AI & Automation

Model Context Protocol (MCP)

An open standard that lets AI models connect to external tools, data sources, and services through a unified interface. Think of it as a USB-C port for AI — one protocol, many integrations.

The problem MCP solves

Before MCP, connecting an language model to external tools meant writing custom integration code for every tool. Connect to Slack? Custom code. Connect to your database? Different custom code. Each integration was bespoke, fragile, and expensive to maintain.

MCP standardises how AI models discover and use tools. A model that speaks MCP can connect to any MCP-compatible server — your CRM, file system, calendar, or custom business logic — through a single, well-defined protocol.

How MCP works

MCP follows a client-server architecture.

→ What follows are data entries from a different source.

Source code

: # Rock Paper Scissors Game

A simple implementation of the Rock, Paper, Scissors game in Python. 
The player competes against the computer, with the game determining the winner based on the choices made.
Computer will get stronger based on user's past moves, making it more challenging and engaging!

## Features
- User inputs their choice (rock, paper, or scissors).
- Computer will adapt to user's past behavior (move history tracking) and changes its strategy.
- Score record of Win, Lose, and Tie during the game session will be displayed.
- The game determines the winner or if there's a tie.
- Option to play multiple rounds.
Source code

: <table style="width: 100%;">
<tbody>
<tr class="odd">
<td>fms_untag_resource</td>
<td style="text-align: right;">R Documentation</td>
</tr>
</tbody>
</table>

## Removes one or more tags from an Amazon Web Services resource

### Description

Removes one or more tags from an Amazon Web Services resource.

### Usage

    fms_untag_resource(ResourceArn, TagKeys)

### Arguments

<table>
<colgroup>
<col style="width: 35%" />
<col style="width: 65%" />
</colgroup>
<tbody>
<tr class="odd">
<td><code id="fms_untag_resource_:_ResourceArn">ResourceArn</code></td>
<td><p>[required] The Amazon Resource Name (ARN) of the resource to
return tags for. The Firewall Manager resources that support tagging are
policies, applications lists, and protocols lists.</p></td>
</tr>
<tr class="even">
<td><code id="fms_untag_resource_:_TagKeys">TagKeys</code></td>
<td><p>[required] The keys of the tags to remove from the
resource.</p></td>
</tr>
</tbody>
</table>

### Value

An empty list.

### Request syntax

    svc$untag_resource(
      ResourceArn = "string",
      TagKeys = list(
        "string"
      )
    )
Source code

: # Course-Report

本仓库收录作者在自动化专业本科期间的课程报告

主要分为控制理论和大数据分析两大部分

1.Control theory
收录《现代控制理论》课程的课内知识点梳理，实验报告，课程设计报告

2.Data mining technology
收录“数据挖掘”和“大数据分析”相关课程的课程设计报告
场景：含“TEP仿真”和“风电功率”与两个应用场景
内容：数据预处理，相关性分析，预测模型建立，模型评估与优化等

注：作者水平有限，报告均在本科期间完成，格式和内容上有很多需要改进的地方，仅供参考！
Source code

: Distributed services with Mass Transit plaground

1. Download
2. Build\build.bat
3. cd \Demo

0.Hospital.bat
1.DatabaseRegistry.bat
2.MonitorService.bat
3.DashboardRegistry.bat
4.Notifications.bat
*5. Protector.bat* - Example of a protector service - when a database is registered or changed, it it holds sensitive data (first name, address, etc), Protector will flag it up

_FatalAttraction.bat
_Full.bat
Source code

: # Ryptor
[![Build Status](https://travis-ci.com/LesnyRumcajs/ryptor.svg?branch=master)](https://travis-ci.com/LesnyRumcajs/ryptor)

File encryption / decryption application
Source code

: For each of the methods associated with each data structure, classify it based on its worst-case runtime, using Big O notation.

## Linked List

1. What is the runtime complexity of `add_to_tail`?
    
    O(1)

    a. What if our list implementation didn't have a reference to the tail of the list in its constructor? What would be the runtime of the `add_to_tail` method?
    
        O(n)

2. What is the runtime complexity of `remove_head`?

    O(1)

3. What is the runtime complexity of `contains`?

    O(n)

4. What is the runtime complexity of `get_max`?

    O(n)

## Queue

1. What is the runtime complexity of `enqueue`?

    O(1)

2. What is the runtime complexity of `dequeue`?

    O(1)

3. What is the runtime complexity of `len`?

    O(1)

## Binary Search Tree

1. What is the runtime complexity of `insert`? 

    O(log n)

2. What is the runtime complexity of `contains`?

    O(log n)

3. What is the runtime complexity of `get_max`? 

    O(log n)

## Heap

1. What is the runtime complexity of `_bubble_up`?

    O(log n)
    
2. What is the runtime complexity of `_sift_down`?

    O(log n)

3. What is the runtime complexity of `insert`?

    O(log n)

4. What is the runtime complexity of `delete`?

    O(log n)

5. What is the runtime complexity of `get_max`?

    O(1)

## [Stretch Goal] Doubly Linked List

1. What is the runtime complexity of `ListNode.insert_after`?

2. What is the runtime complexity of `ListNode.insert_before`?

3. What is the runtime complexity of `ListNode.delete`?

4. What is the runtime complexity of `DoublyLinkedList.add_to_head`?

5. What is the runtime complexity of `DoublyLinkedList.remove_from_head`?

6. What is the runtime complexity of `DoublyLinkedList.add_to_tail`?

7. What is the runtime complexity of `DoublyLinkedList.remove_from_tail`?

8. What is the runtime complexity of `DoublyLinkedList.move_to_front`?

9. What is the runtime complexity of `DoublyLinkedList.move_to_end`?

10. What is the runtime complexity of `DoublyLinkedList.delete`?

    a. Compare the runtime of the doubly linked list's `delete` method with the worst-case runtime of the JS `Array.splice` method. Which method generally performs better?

The AI application (client) connects to MCP servers that expose capabilities: tools the model can call, resources it can read, and prompts it can use. Servers handle the actual interaction with external systems while the model focuses on reasoning and decision-making.

This separation means you can swap models, add new tools, or modify integrations without rewriting the entire system. It also means the growing ecosystem of MCP servers — built by the community and vendors alike — is immediately available to any MCP-compatible agent.

MCP in practice

Platforms like OpenClaw and Claude Desktop use MCP to connect to local tools and services. For businesses, MCP makes it practical to build AI agents that interact with your existing software stack without proprietary lock-in.

As the ecosystem matures, MCP is becoming the default way AI tools connect to the real world — making it a protocol worth understanding for any team investing in AI automation.